• [What is being asked] In your copy, the records appear word for word and the pictures do not appear at all.

• [Data for review]
____________________
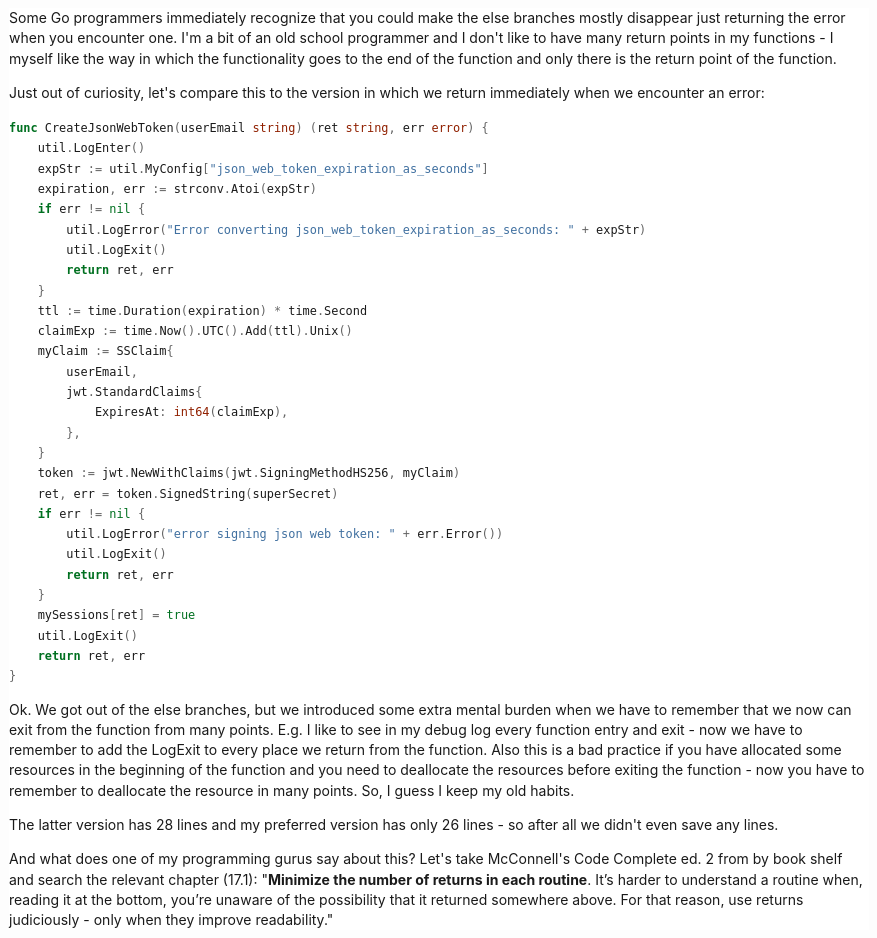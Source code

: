 Some Go programmers immediately recognize that you could make the else branches mostly disappear just returning the error when you encounter one. I'm a bit of an old school programmer and I don't like to have many return points in my functions - I myself like the way in which the functionality goes to the end of the function and only there is the return point of the function.

Just out of curiosity, let's compare this to the version in which we return immediately when we encounter an error:

```go
func CreateJsonWebToken(userEmail string) (ret string, err error) {
	util.LogEnter()
	expStr := util.MyConfig["json_web_token_expiration_as_seconds"]
	expiration, err := strconv.Atoi(expStr)
	if err != nil {
		util.LogError("Error converting json_web_token_expiration_as_seconds: " + expStr)
		util.LogExit()		
		return ret, err
	}
	ttl := time.Duration(expiration) * time.Second
	claimExp := time.Now().UTC().Add(ttl).Unix()
	myClaim := SSClaim{
		userEmail,
		jwt.StandardClaims{
			ExpiresAt: int64(claimExp),
		},
	}
	token := jwt.NewWithClaims(jwt.SigningMethodHS256, myClaim)
	ret, err = token.SignedString(superSecret)
	if err != nil {
		util.LogError("error signing json web token: " + err.Error())
		util.LogExit()
		return ret, err
	}
	mySessions[ret] = true
	util.LogExit()
	return ret, err
}
```

Ok. We got out of the else branches, but we introduced some extra mental burden when we have to remember that we now can exit from the function from many points. E.g. I like to see in my debug log every function entry and exit - now we have to remember to add the LogExit to every place we return from the function. Also this is a bad practice if you have allocated some resources in the beginning of the function and you need to deallocate the resources before exiting the function - now you have to remember to deallocate the resource in many points. So, I guess I keep my old habits. 

The latter version has 28 lines and my preferred version has only 26 lines - so after all we didn't even save any lines.

And what does one of my programming gurus say about this? Let's take McConnell's Code Complete ed. 2 from by book shelf and search the relevant chapter (17.1): "**Minimize the number of returns in each routine**. It’s harder to understand a routine when, reading it at the bottom, you’re unaware of the possibility that it returned somewhere above. For that reason, use returns judiciously - only when they improve readability." 
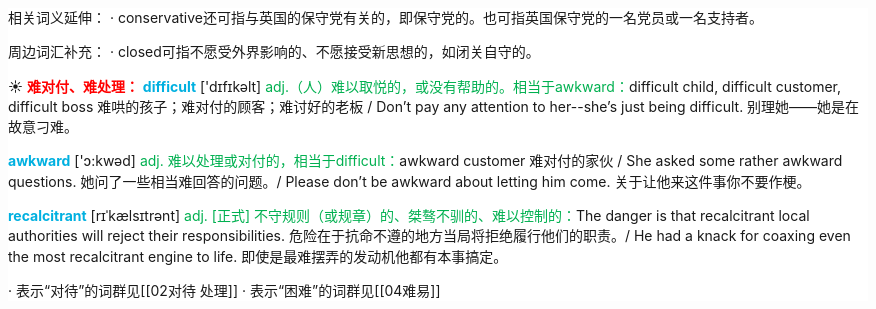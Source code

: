 相关词义延伸：
· conservative还可指与英国的保守党有关的，即保守党的。也可指英国保守党的一名党员或一名支持者。

周边词汇补充：
· closed可指不愿受外界影响的、不愿接受新思想的，如闭关自守的。

☀ <font color="red">**难对付、难处理：**</font>
<font color="sky blue">**difficult**</font> ['dɪfɪkəlt] 
<font color="#00b050">adj.（人）难以取悦的，或没有帮助的。相当于awkward：</font>difficult child, difficult customer, difficult boss 难哄的孩子；难对付的顾客；难讨好的老板 / Don’t pay any attention to her--she’s just being difficult. 别理她——她是在故意刁难。

<font color="sky blue">**awkward**</font> ['ɔ:kwəd] 
<font color="#00b050">adj. 难以处理或对付的，相当于difficult：</font>awkward customer 难对付的家伙 / She asked some rather awkward questions. 她问了一些相当难回答的问题。/ Please don’t be awkward about letting him come. 关于让他来这件事你不要作梗。
           
<font color="sky blue">**recalcitrant**</font> [rɪˈkælsɪtrənt]
<font color="#00b050">adj. [正式] 不守规则（或规章）的、桀骜不驯的、难以控制的：</font>The danger is that recalcitrant local authorities will reject their responsibilities. 危险在于抗命不遵的地方当局将拒绝履行他们的职责。/ He had a knack for coaxing even the most recalcitrant engine to life. 即使是最难摆弄的发动机他都有本事搞定。

· 表示“对待”的词群见[[02对待 处理]]
· 表示“困难”的词群见[[04难易]]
____________________
• [Output]
Source code

: Some Go programmers immediately recognize that you could make the else branches mostly disappear just returning the error when you encounter one. I'm a bit of an old school programmer and I don't like to have many return points in my functions - I myself like the way in which the functionality goes to the end of the function and only there is the return point of the function.

Just out of curiosity, let's compare this to the version in which we return immediately when we encounter an error:

```go
func CreateJsonWebToken(userEmail string) (ret string, err error) {
	util.LogEnter()
	expStr := util.MyConfig["json_web_token_expiration_as_seconds"]
	expiration, err := strconv.Atoi(expStr)
	if err != nil {
		util.LogError("Error converting json_web_token_expiration_as_seconds: " + expStr)
		util.LogExit()		
		return ret, err
	}
	ttl := time.Duration(expiration) * time.Second
	claimExp := time.Now().UTC().Add(ttl).Unix()
	myClaim := SSClaim{
		userEmail,
		jwt.StandardClaims{
			ExpiresAt: int64(claimExp),
		},
	}
	token := jwt.NewWithClaims(jwt.SigningMethodHS256, myClaim)
	ret, err = token.SignedString(superSecret)
	if err != nil {
		util.LogError("error signing json web token: " + err.Error())
		util.LogExit()
		return ret, err
	}
	mySessions[ret] = true
	util.LogExit()
	return ret, err
}
```

Ok. We got out of the else branches, but we introduced some extra mental burden when we have to remember that we now can exit from the function from many points. E.g. I like to see in my debug log every function entry and exit - now we have to remember to add the LogExit to every place we return from the function. Also this is a bad practice if you have allocated some resources in the beginning of the function and you need to deallocate the resources before exiting the function - now you have to remember to deallocate the resource in many points. So, I guess I keep my old habits. 

The latter version has 28 lines and my preferred version has only 26 lines - so after all we didn't even save any lines.

And what does one of my programming gurus say about this? Let's take McConnell's Code Complete ed. 2 from by book shelf and search the relevant chapter (17.1): "**Minimize the number of returns in each routine**. It’s harder to understand a routine when, reading it at the bottom, you’re unaware of the possibility that it returned somewhere above. For that reason, use returns judiciously - only when they improve readability." 
Source code

: 相关词义延伸：
· conservative还可指与英国的保守党有关的，即保守党的。也可指英国保守党的一名党员或一名支持者。

周边词汇补充：
· closed可指不愿受外界影响的、不愿接受新思想的，如闭关自守的。

☀ <font color="red">**难对付、难处理：**</font>
<font color="sky blue">**difficult**</font> ['dɪfɪkəlt] 
<font color="#00b050">adj.（人）难以取悦的，或没有帮助的。相当于awkward：</font>difficult child, difficult customer, difficult boss 难哄的孩子；难对付的顾客；难讨好的老板 / Don’t pay any attention to her--she’s just being difficult. 别理她——她是在故意刁难。

<font color="sky blue">**awkward**</font> ['ɔ:kwəd] 
<font color="#00b050">adj. 难以处理或对付的，相当于difficult：</font>awkward customer 难对付的家伙 / She asked some rather awkward questions. 她问了一些相当难回答的问题。/ Please don’t be awkward about letting him come. 关于让他来这件事你不要作梗。
           
<font color="sky blue">**recalcitrant**</font> [rɪˈkælsɪtrənt]
<font color="#00b050">adj. [正式] 不守规则（或规章）的、桀骜不驯的、难以控制的：</font>The danger is that recalcitrant local authorities will reject their responsibilities. 危险在于抗命不遵的地方当局将拒绝履行他们的职责。/ He had a knack for coaxing even the most recalcitrant engine to life. 即使是最难摆弄的发动机他都有本事搞定。

· 表示“对待”的词群见[[02对待 处理]]
· 表示“困难”的词群见[[04难易]]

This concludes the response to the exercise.